(DATA FOR THIS EXERCISE)

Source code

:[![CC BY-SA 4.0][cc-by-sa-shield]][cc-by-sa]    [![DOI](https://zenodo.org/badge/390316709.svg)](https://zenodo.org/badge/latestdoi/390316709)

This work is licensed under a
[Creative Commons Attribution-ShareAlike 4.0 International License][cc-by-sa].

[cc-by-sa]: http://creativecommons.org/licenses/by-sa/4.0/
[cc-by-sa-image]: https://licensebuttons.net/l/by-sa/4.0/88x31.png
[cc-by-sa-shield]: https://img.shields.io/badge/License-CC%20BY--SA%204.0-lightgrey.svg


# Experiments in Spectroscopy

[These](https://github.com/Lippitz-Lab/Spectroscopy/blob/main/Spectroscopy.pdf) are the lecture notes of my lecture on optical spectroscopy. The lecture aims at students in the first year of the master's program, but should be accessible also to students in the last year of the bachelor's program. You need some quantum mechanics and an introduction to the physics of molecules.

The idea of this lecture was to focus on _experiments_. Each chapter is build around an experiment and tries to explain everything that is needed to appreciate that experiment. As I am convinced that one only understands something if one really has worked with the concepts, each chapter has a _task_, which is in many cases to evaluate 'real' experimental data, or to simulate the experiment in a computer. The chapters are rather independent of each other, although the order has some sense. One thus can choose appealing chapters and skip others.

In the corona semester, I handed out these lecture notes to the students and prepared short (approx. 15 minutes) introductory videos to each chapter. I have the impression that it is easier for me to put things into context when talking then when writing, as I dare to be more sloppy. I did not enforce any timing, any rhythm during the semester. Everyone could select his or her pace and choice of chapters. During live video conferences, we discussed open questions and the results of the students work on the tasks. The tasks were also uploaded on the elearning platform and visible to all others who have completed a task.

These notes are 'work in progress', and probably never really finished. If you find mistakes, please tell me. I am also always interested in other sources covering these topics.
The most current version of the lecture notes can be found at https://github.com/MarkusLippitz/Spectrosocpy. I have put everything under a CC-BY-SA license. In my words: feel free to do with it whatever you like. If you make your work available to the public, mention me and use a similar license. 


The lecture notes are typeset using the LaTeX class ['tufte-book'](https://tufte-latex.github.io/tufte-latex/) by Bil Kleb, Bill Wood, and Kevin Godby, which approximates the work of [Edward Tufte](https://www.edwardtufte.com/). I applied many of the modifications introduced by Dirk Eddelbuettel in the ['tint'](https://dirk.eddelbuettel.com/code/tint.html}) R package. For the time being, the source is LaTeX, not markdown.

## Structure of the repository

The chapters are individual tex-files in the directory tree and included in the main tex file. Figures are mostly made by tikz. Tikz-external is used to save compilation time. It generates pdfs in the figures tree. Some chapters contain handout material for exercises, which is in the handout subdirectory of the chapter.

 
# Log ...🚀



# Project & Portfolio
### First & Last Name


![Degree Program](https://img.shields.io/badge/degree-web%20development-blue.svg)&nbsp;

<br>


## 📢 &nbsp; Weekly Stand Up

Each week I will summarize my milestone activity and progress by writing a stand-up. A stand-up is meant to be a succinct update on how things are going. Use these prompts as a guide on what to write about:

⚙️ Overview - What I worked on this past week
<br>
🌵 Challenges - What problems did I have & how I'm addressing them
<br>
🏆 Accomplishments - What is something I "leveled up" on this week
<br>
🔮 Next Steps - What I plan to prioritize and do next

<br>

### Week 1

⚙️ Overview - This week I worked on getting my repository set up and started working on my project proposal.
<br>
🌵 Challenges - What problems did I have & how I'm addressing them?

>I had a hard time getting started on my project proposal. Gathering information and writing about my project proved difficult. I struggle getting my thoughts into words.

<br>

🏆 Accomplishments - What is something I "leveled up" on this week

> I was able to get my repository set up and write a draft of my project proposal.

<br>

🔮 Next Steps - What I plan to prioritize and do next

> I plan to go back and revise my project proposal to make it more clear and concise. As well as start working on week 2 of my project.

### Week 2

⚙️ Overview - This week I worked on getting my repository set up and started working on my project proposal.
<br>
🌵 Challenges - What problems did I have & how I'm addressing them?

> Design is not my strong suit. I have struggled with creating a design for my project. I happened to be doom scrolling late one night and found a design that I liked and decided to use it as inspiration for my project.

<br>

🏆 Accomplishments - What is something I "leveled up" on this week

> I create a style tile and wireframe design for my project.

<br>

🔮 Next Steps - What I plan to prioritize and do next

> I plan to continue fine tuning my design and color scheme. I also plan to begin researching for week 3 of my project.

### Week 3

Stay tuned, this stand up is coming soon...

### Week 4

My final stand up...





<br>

(End DATA FOR THIS EXERCISE)

_DESCRIPTION OF THE TASK:_ Print out the records exactly as they were entered.

_ANSWER AREA:_
Source code

:[![CC BY-SA 4.0][cc-by-sa-shield]][cc-by-sa]    [![DOI](https://zenodo.org/badge/390316709.svg)](https://zenodo.org/badge/latestdoi/390316709)

This work is licensed under a
[Creative Commons Attribution-ShareAlike 4.0 International License][cc-by-sa].

[cc-by-sa]: http://creativecommons.org/licenses/by-sa/4.0/
[cc-by-sa-image]: https://licensebuttons.net/l/by-sa/4.0/88x31.png
[cc-by-sa-shield]: https://img.shields.io/badge/License-CC%20BY--SA%204.0-lightgrey.svg


# Experiments in Spectroscopy

[These](https://github.com/Lippitz-Lab/Spectroscopy/blob/main/Spectroscopy.pdf) are the lecture notes of my lecture on optical spectroscopy. The lecture aims at students in the first year of the master's program, but should be accessible also to students in the last year of the bachelor's program. You need some quantum mechanics and an introduction to the physics of molecules.

The idea of this lecture was to focus on _experiments_. Each chapter is build around an experiment and tries to explain everything that is needed to appreciate that experiment. As I am convinced that one only understands something if one really has worked with the concepts, each chapter has a _task_, which is in many cases to evaluate 'real' experimental data, or to simulate the experiment in a computer. The chapters are rather independent of each other, although the order has some sense. One thus can choose appealing chapters and skip others.

In the corona semester, I handed out these lecture notes to the students and prepared short (approx. 15 minutes) introductory videos to each chapter. I have the impression that it is easier for me to put things into context when talking then when writing, as I dare to be more sloppy. I did not enforce any timing, any rhythm during the semester. Everyone could select his or her pace and choice of chapters. During live video conferences, we discussed open questions and the results of the students work on the tasks. The tasks were also uploaded on the elearning platform and visible to all others who have completed a task.

These notes are 'work in progress', and probably never really finished. If you find mistakes, please tell me. I am also always interested in other sources covering these topics.
The most current version of the lecture notes can be found at https://github.com/MarkusLippitz/Spectrosocpy. I have put everything under a CC-BY-SA license. In my words: feel free to do with it whatever you like. If you make your work available to the public, mention me and use a similar license. 


The lecture notes are typeset using the LaTeX class ['tufte-book'](https://tufte-latex.github.io/tufte-latex/) by Bil Kleb, Bill Wood, and Kevin Godby, which approximates the work of [Edward Tufte](https://www.edwardtufte.com/). I applied many of the modifications introduced by Dirk Eddelbuettel in the ['tint'](https://dirk.eddelbuettel.com/code/tint.html}) R package. For the time being, the source is LaTeX, not markdown.

## Structure of the repository

The chapters are individual tex-files in the directory tree and included in the main tex file. Figures are mostly made by tikz. Tikz-external is used to save compilation time. It generates pdfs in the figures tree. Some chapters contain handout material for exercises, which is in the handout subdirectory of the chapter.

 
# Log ...🚀



# Project & Portfolio
### First & Last Name


![Degree Program](https://img.shields.io/badge/degree-web%20development-blue.svg)&nbsp;

<br>


## 📢 &nbsp; Weekly Stand Up

Each week I will summarize my milestone activity and progress by writing a stand-up. A stand-up is meant to be a succinct update on how things are going. Use these prompts as a guide on what to write about:

⚙️ Overview - What I worked on this past week
<br>
🌵 Challenges - What problems did I have & how I'm addressing them
<br>
🏆 Accomplishments - What is something I "leveled up" on this week
<br>
🔮 Next Steps - What I plan to prioritize and do next

<br>

### Week 1

⚙️ Overview - This week I worked on getting my repository set up and started working on my project proposal.
<br>
🌵 Challenges - What problems did I have & how I'm addressing them?

>I had a hard time getting started on my project proposal. Gathering information and writing about my project proved difficult. I struggle getting my thoughts into words.

<br>

🏆 Accomplishments - What is something I "leveled up" on this week

> I was able to get my repository set up and write a draft of my project proposal.

<br>

🔮 Next Steps - What I plan to prioritize and do next

> I plan to go back and revise my project proposal to make it more clear and concise. As well as start working on week 2 of my project.

### Week 2

⚙️ Overview - This week I worked on getting my repository set up and started working on my project proposal.
<br>
🌵 Challenges - What problems did I have & how I'm addressing them?

> Design is not my strong suit. I have struggled with creating a design for my project. I happened to be doom scrolling late one night and found a design that I liked and decided to use it as inspiration for my project.

<br>

🏆 Accomplishments - What is something I "leveled up" on this week

> I create a style tile and wireframe design for my project.

<br>

🔮 Next Steps - What I plan to prioritize and do next

> I plan to continue fine tuning my design and color scheme. I also plan to begin researching for week 3 of my project.

### Week 3

Stay tuned, this stand up is coming soon...

### Week 4

My final stand up...





<br>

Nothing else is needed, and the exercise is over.